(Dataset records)
==========
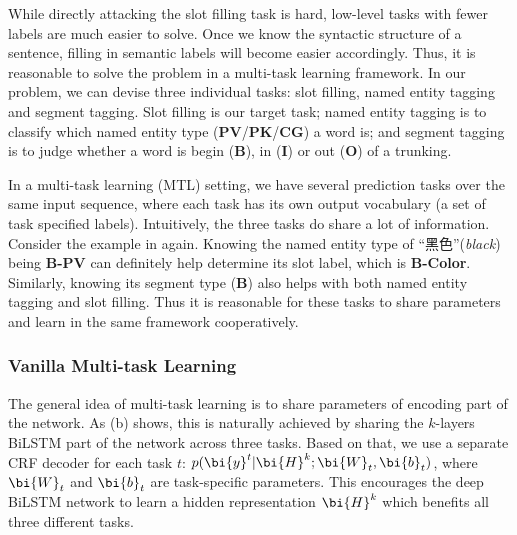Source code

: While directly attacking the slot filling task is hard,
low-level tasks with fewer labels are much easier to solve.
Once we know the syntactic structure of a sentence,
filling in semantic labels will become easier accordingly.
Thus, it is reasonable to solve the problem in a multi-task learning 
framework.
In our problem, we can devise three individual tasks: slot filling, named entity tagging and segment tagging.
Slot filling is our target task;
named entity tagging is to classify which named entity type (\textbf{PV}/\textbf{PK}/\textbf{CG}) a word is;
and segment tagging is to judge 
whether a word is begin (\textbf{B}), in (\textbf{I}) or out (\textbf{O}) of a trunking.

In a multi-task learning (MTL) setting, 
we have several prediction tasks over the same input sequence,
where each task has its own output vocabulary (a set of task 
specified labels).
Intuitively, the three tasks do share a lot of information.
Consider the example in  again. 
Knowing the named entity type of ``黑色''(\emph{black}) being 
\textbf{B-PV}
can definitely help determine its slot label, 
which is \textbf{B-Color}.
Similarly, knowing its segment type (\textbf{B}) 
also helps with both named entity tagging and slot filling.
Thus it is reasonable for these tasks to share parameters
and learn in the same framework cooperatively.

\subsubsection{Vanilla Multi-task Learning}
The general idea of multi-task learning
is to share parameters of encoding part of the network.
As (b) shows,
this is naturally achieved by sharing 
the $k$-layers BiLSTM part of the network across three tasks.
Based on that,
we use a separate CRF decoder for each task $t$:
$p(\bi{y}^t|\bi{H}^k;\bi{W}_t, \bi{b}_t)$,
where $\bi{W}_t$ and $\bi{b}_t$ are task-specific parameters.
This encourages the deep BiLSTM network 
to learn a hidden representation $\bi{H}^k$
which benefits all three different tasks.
==========
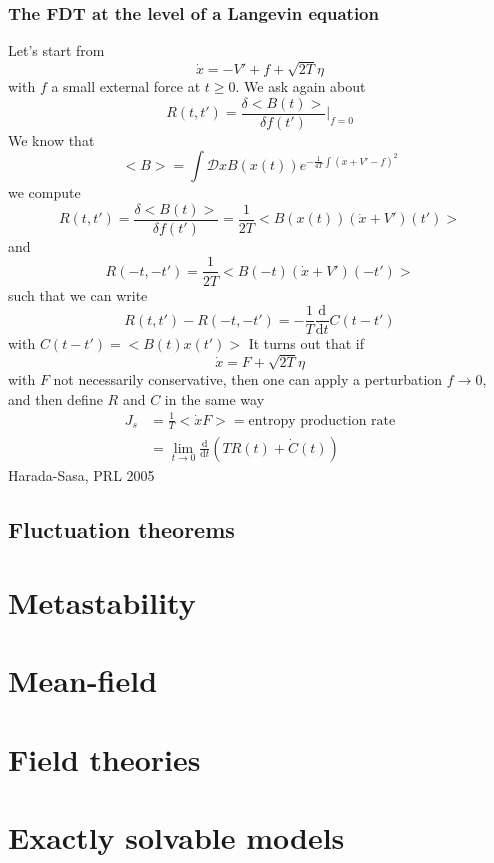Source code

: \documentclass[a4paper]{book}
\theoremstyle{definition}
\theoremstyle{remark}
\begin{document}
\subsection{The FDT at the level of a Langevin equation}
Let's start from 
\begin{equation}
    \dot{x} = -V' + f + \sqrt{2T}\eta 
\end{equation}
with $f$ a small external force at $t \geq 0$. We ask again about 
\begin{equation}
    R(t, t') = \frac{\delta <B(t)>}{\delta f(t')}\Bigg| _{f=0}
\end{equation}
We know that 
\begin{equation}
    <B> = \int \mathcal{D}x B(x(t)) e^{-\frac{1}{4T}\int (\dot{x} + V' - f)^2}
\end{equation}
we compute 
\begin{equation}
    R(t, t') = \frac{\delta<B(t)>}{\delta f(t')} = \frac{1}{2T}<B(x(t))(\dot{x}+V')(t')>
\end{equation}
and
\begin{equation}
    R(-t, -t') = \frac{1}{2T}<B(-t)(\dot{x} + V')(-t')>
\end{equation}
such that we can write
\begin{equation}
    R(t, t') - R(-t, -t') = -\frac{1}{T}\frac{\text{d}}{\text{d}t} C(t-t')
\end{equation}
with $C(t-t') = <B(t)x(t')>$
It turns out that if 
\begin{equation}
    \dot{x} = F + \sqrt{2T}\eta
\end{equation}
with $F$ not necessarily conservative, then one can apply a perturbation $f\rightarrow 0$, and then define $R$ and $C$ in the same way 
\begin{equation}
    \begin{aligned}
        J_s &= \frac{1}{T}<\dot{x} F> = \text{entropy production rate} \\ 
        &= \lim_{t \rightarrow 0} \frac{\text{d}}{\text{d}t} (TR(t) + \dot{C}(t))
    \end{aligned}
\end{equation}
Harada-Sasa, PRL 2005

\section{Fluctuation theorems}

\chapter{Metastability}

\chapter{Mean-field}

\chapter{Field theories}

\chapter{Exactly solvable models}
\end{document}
==========
• _HOW TO COMPLETE THIS TASK_
From the records above, pull every line that carries the word "rightarrow".

• _YOUR RESPONSE_
with $F$ not necessarily conservative, then one can apply a perturbation $f\rightarrow 0$, and then define $R$ and $C$ in the same way 
        &= \lim_{t \rightarrow 0} \frac{\text{d}}{\text{d}t} (TR(t) + \dot{C}(t))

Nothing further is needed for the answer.